You are viewing a plain text version of this content. The canonical link for it is here.
Posted to issues@spark.apache.org by "Jungtaek Lim (Jira)" <ji...@apache.org> on 2019/12/12 00:39:00 UTC

[jira] [Created] (SPARK-30227) Add close() on DataWriter interface

Jungtaek Lim created SPARK-30227:
------------------------------------

             Summary: Add close() on DataWriter interface
                 Key: SPARK-30227
                 URL: https://issues.apache.org/jira/browse/SPARK-30227
             Project: Spark
          Issue Type: Improvement
          Components: Spark Core
    Affects Versions: 3.0.0
            Reporter: Jungtaek Lim


If the scaladoc of DataWriter is correct, the lifecycle of DataWriter instance ends at either commit() or abort(). That makes datasource implementors to feel they can place resource cleanup in both sides, but abort() can be called when commit() fails; so they have to ensure they don't do double-cleanup if cleanup is not idempotent.

So I'm proposing to add close() on DataWriter explicitly, which is "the place" for resource cleanup. The lifecycle of DataWriter instance will (and should) end at close().

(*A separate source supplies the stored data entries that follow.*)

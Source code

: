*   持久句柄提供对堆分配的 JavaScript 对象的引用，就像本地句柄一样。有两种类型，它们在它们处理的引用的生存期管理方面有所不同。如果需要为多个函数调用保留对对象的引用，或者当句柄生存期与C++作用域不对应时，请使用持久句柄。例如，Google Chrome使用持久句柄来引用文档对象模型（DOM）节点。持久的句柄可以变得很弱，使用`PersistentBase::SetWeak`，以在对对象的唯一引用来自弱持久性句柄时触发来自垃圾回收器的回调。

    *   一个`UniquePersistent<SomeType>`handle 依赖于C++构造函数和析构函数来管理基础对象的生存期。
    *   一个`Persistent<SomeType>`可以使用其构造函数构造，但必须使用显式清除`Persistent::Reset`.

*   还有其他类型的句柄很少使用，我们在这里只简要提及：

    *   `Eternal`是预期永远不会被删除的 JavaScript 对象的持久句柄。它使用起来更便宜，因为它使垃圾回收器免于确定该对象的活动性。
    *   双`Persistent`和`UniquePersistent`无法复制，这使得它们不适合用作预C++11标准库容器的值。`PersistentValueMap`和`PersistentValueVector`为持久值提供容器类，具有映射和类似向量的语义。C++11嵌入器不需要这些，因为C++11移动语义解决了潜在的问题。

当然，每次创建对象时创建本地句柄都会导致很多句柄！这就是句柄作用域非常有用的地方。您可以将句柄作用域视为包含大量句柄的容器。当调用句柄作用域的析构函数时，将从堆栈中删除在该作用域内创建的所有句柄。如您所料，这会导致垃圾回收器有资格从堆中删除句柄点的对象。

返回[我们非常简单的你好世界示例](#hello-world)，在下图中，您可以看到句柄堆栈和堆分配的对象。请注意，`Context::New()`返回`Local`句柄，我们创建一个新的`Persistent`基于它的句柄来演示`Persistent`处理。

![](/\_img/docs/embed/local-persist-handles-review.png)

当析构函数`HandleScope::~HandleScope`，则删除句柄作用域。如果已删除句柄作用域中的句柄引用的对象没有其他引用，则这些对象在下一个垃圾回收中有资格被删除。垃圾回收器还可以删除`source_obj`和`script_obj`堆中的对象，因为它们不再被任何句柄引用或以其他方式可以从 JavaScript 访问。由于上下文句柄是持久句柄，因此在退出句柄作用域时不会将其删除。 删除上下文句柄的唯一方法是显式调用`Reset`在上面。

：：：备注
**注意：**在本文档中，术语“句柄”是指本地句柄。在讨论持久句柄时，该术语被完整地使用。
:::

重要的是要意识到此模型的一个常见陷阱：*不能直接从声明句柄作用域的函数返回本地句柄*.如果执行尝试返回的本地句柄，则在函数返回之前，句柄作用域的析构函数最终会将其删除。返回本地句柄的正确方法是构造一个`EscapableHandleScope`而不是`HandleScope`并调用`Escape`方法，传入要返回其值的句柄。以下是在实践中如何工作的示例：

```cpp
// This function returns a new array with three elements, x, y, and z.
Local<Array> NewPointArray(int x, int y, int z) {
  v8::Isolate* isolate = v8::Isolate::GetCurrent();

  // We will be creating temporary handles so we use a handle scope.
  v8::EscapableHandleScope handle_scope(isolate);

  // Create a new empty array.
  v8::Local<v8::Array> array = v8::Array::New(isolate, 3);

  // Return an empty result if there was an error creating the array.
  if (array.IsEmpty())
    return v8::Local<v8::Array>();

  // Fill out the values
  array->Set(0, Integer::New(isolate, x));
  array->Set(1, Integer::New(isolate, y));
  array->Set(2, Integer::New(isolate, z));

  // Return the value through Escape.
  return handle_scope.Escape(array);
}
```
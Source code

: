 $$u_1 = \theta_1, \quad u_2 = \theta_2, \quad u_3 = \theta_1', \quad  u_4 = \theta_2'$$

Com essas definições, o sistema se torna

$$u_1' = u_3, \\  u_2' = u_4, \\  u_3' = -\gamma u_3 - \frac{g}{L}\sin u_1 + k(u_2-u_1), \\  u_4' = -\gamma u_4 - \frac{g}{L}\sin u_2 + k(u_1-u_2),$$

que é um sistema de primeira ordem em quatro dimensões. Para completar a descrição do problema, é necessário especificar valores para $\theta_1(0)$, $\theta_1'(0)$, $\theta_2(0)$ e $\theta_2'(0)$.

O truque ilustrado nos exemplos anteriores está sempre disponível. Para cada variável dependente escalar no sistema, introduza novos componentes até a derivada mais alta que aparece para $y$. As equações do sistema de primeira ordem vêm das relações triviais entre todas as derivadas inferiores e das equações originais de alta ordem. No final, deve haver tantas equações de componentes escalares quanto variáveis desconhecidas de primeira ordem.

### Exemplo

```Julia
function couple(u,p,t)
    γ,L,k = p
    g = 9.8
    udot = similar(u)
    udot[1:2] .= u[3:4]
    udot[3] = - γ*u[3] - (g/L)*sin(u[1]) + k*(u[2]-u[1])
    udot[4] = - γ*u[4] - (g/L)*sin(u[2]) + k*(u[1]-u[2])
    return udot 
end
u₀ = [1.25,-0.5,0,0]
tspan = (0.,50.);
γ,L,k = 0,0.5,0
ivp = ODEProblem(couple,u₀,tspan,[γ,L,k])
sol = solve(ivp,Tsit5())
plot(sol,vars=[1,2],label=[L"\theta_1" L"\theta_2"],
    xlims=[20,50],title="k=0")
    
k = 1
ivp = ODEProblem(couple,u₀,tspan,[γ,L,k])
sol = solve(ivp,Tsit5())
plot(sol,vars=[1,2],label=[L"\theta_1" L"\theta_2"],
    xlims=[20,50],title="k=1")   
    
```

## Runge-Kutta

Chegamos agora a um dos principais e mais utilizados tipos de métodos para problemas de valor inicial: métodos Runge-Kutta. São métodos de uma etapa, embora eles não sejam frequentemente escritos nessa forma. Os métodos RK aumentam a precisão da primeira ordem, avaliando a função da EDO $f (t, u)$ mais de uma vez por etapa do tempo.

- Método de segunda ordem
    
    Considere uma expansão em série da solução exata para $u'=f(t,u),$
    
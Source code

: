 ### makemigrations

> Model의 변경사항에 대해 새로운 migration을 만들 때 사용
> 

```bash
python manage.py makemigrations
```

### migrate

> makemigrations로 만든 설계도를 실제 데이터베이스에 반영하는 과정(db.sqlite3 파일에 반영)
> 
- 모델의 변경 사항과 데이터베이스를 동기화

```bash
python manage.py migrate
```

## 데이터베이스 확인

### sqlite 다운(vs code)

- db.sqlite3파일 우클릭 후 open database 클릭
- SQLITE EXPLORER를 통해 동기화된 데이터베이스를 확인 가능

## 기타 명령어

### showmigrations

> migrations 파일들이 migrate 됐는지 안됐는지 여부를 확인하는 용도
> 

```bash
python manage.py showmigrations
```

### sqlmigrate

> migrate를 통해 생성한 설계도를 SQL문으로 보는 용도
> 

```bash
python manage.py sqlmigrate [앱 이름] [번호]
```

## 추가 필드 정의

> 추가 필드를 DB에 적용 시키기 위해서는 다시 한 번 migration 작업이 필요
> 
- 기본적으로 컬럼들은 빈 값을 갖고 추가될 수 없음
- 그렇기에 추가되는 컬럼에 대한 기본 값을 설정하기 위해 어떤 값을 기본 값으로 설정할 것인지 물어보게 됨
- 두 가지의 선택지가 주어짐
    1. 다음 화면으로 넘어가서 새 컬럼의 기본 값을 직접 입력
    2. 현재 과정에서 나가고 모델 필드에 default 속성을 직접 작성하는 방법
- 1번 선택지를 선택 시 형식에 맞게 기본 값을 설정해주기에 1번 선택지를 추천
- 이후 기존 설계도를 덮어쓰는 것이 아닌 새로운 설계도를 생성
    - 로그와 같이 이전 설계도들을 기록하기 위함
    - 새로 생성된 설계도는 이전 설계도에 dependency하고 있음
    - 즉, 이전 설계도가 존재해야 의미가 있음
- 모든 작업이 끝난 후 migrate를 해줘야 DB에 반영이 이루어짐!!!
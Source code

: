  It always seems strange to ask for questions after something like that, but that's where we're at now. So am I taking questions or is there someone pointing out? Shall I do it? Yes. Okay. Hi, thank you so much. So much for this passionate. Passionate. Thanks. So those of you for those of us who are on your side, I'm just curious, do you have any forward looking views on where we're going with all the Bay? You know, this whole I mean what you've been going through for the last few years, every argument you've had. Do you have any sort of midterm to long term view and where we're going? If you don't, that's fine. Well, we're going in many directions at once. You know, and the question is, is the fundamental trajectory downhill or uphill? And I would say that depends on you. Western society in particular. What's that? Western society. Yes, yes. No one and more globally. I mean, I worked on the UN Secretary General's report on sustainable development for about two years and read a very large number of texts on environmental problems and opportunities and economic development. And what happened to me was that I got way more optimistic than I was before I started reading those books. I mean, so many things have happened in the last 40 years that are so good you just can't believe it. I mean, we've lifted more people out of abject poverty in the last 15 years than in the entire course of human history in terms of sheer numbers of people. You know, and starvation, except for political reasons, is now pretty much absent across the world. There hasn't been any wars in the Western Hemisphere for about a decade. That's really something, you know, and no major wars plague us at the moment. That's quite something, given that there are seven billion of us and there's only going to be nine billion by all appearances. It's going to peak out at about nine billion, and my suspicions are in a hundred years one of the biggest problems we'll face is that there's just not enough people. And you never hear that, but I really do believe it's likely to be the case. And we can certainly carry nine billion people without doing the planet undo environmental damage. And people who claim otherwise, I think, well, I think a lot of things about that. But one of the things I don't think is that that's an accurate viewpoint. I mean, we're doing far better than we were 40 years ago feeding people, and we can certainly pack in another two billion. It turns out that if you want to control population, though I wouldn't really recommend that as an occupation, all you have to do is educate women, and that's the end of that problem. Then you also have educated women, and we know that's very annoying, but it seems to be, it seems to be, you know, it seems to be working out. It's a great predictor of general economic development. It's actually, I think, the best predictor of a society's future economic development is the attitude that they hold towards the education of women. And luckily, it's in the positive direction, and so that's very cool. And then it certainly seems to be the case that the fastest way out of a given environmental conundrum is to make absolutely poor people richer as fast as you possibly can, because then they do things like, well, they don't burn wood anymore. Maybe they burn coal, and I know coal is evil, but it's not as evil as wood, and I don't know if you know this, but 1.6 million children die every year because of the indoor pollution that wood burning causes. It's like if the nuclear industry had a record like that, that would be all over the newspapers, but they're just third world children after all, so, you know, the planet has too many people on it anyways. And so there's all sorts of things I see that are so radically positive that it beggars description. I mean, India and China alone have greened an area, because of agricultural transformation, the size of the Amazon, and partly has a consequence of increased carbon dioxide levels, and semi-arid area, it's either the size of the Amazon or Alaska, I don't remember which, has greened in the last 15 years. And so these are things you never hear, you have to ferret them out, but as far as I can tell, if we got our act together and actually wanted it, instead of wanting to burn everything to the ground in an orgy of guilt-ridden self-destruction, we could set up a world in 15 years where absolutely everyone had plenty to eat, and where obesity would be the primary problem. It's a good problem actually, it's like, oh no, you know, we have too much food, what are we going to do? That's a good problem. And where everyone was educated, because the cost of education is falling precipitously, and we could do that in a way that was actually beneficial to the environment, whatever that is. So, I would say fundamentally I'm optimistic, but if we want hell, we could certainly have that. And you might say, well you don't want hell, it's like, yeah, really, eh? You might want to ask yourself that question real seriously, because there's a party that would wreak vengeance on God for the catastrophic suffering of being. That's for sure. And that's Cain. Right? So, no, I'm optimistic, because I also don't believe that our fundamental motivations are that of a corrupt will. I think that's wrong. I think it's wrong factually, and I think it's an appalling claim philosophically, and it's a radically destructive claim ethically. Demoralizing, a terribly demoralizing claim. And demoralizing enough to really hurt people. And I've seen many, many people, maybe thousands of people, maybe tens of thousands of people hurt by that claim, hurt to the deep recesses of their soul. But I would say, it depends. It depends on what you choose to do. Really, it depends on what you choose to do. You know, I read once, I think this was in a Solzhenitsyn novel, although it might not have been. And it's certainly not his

I've checked some callers to see whether they can apply "try-catch-finally" to ensure close() is called at the end of lifecycle for DataWriter, and they look like so.

The change would bring backward incompatible change, but given the interface is marked as Evolving and we're making backward incompatible changes in Spark 3.0, so I feel it may not matter.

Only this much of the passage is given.